ACSD will evaluate a system of 4 schools
MIDDLEBURY — The Addison Central School District board will ask its transportation consultant to focus his research on how bus routes could best serve an education system with four elementary schools — in Middlebury (Mary Hogan), Cornwall, Salisbury and Shoreham.
Board members have also asked Superintendent Peter Burrows to provide them with more information on how the ACSD could allow “intra-district school choice.” If ultimately endorsed by the board, that option would allow residents of the seven member-towns to choose which of the three or four elementary schools left in ACSD they’d like to send their children.
The board reached these consensus positions at its Monday, Nov. 23, meeting after reviewing a transportation study submitted by Tim Ammon of the Maryland company Decision Support Group. Ammon was charged with reviewing potential busing scenarios for ACSD children within elementary school systems containing three, or four, buildings.
Currently each of the ACSD-member communities of Bridport, Cornwall, Middlebury, Ripton, Salisbury, Shoreham and Weybridge has its own elementary school. But the ACSD board is looking to trim the seven elementary schools down to three or four in recognition of declining enrollment and rising public education costs.

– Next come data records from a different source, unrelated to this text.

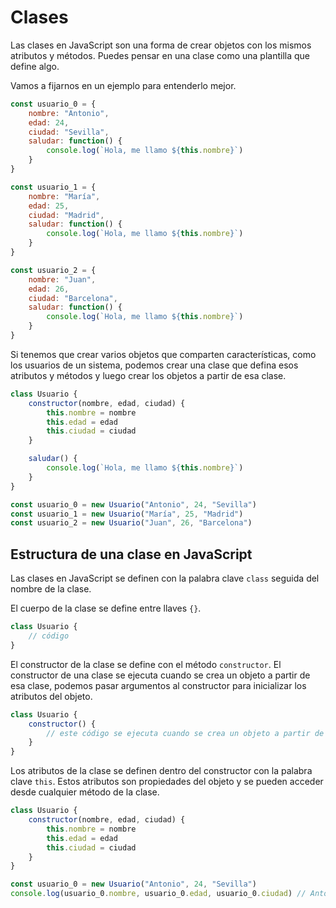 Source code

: # Clases

Las clases en JavaScript son una forma de crear objetos con los mismos atributos y métodos. Puedes pensar en una clase como una plantilla que define algo.

Vamos a fijarnos en un ejemplo para entenderlo mejor.

```javascript
const usuario_0 = {
    nombre: "Antonio",
    edad: 24,
    ciudad: "Sevilla",
    saludar: function() {
        console.log(`Hola, me llamo ${this.nombre}`)
    }
}

const usuario_1 = {
    nombre: "María",
    edad: 25,
    ciudad: "Madrid",
    saludar: function() {
        console.log(`Hola, me llamo ${this.nombre}`)
    }
}

const usuario_2 = {
    nombre: "Juan",
    edad: 26,
    ciudad: "Barcelona",
    saludar: function() {
        console.log(`Hola, me llamo ${this.nombre}`)
    }
}

```

Si tenemos que crear varios objetos que comparten características, como los usuarios de un sistema, podemos crear una clase que defina esos atributos y métodos y luego crear los objetos a partir de esa clase.

```javascript
class Usuario {
    constructor(nombre, edad, ciudad) {
        this.nombre = nombre
        this.edad = edad
        this.ciudad = ciudad
    }

    saludar() {
        console.log(`Hola, me llamo ${this.nombre}`)
    }
}

const usuario_0 = new Usuario("Antonio", 24, "Sevilla")
const usuario_1 = new Usuario("María", 25, "Madrid")
const usuario_2 = new Usuario("Juan", 26, "Barcelona")
```

## Estructura de una clase en JavaScript

Las clases en JavaScript se definen con la palabra clave `class` seguida del nombre de la clase.

El cuerpo de la clase se define entre llaves `{}`.

```javascript
class Usuario {
    // código
}
```

El constructor de la clase se define con el método `constructor`.
El constructor de una clase se ejecuta cuando se crea un objeto a partir de esa clase, podemos pasar argumentos al constructor para inicializar los atributos del objeto.

```javascript
class Usuario {
    constructor() {
        // este código se ejecuta cuando se crea un objeto a partir de new Usuario()
    }
}
```

Los atributos de la clase se definen dentro del constructor con la palabra clave `this`.
Estos atributos son propiedades del objeto y se pueden acceder desde cualquier método de la clase.

```javascript
class Usuario {
    constructor(nombre, edad, ciudad) {
        this.nombre = nombre
        this.edad = edad
        this.ciudad = ciudad
    }
}

const usuario_0 = new Usuario("Antonio", 24, "Sevilla")
console.log(usuario_0.nombre, usuario_0.edad, usuario_0.ciudad) // Antonio
```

Officials had been leaning toward consolidating into three elementary schools, a move that another consultant claimed could save ACSD taxpayers an estimated $3.3 million in year one, and $41.5 million over 10 years. Downsizing to four elementary schools could reduce costs by around $33 million over a decade, the consultant found.
Ammon, through his transportation study, issued findings that favored a four-school model over a three-school system. It largely has to do with the increased time some students would spend on a bus if the ACSD were to transition to three elementary schools. The district has a guideline of students not spending more than an hour on the bus (each way), and the board doesn’t want to see that time increased.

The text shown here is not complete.